[Start of section]

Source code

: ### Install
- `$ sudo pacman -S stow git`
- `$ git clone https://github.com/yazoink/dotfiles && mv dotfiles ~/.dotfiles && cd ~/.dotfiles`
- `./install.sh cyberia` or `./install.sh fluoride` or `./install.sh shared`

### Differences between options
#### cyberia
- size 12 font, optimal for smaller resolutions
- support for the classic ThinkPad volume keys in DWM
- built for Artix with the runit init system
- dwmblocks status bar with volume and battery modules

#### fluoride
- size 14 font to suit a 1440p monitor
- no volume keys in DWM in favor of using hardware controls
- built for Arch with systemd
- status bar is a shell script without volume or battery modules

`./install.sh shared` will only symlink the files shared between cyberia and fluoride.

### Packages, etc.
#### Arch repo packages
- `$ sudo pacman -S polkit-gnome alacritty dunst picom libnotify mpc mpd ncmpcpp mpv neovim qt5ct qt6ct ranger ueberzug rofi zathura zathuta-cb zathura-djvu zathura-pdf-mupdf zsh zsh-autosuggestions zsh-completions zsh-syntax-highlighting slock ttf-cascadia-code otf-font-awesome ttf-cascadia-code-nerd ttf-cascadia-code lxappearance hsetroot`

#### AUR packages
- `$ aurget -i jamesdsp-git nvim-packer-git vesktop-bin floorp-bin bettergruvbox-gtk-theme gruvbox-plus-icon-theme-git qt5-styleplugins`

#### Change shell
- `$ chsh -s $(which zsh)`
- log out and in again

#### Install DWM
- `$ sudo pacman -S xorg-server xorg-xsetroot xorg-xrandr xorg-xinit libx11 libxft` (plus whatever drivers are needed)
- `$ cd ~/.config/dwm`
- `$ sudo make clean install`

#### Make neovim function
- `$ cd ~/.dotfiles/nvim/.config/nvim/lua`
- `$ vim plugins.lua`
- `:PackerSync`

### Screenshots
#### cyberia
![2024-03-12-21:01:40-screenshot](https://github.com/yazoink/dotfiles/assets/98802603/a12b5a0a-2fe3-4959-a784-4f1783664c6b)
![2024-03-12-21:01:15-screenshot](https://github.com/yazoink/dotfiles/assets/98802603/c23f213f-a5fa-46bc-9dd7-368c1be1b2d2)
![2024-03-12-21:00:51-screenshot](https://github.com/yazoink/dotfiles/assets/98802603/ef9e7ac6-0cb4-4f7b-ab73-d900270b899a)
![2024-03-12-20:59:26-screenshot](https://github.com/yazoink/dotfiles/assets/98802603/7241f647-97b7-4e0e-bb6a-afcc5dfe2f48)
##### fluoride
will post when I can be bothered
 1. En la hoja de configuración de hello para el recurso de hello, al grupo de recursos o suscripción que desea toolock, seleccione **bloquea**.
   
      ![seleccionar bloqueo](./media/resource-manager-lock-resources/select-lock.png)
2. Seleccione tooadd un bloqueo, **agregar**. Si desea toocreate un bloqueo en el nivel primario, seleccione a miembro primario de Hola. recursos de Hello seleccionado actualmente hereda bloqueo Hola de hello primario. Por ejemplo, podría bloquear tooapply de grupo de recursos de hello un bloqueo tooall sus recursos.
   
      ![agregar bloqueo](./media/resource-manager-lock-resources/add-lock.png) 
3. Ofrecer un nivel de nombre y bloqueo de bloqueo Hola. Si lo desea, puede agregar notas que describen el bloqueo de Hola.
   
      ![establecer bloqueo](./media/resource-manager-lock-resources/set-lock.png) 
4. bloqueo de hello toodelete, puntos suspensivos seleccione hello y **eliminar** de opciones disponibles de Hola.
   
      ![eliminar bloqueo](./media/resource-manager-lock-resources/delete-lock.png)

[End of section]

■ What the task asks: Please repeat the whole listing above, keeping every line exactly as it reads.

■ Answer box:
Source code

: ### Install
- `$ sudo pacman -S stow git`
- `$ git clone https://github.com/yazoink/dotfiles && mv dotfiles ~/.dotfiles && cd ~/.dotfiles`
- `./install.sh cyberia` or `./install.sh fluoride` or `./install.sh shared`

### Differences between options
#### cyberia
- size 12 font, optimal for smaller resolutions
- support for the classic ThinkPad volume keys in DWM
- built for Artix with the runit init system
- dwmblocks status bar with volume and battery modules

#### fluoride
- size 14 font to suit a 1440p monitor
- no volume keys in DWM in favor of using hardware controls
- built for Arch with systemd
- status bar is a shell script without volume or battery modules

`./install.sh shared` will only symlink the files shared between cyberia and fluoride.

### Packages, etc.
#### Arch repo packages
- `$ sudo pacman -S polkit-gnome alacritty dunst picom libnotify mpc mpd ncmpcpp mpv neovim qt5ct qt6ct ranger ueberzug rofi zathura zathuta-cb zathura-djvu zathura-pdf-mupdf zsh zsh-autosuggestions zsh-completions zsh-syntax-highlighting slock ttf-cascadia-code otf-font-awesome ttf-cascadia-code-nerd ttf-cascadia-code lxappearance hsetroot`

#### AUR packages
- `$ aurget -i jamesdsp-git nvim-packer-git vesktop-bin floorp-bin bettergruvbox-gtk-theme gruvbox-plus-icon-theme-git qt5-styleplugins`

#### Change shell
- `$ chsh -s $(which zsh)`
- log out and in again

#### Install DWM
- `$ sudo pacman -S xorg-server xorg-xsetroot xorg-xrandr xorg-xinit libx11 libxft` (plus whatever drivers are needed)
- `$ cd ~/.config/dwm`
- `$ sudo make clean install`

#### Make neovim function
- `$ cd ~/.dotfiles/nvim/.config/nvim/lua`
- `$ vim plugins.lua`
- `:PackerSync`

### Screenshots
#### cyberia
![2024-03-12-21:01:40-screenshot](https://github.com/yazoink/dotfiles/assets/98802603/a12b5a0a-2fe3-4959-a784-4f1783664c6b)
![2024-03-12-21:01:15-screenshot](https://github.com/yazoink/dotfiles/assets/98802603/c23f213f-a5fa-46bc-9dd7-368c1be1b2d2)
![2024-03-12-21:00:51-screenshot](https://github.com/yazoink/dotfiles/assets/98802603/ef9e7ac6-0cb4-4f7b-ab73-d900270b899a)
![2024-03-12-20:59:26-screenshot](https://github.com/yazoink/dotfiles/assets/98802603/7241f647-97b7-4e0e-bb6a-afcc5dfe2f48)
##### fluoride
will post when I can be bothered
 1. En la hoja de configuración de hello para el recurso de hello, al grupo de recursos o suscripción que desea toolock, seleccione **bloquea**.
   
      ![seleccionar bloqueo](./media/resource-manager-lock-resources/select-lock.png)
2. Seleccione tooadd un bloqueo, **agregar**. Si desea toocreate un bloqueo en el nivel primario, seleccione a miembro primario de Hola. recursos de Hello seleccionado actualmente hereda bloqueo Hola de hello primario. Por ejemplo, podría bloquear tooapply de grupo de recursos de hello un bloqueo tooall sus recursos.
   
      ![agregar bloqueo](./media/resource-manager-lock-resources/add-lock.png) 
3. Ofrecer un nivel de nombre y bloqueo de bloqueo Hola. Si lo desea, puede agregar notas que describen el bloqueo de Hola.
   
      ![establecer bloqueo](./media/resource-manager-lock-resources/set-lock.png) 
4. bloqueo de hello toodelete, puntos suspensivos seleccione hello y **eliminar** de opciones disponibles de Hola.
   
      ![eliminar bloqueo](./media/resource-manager-lock-resources/delete-lock.png)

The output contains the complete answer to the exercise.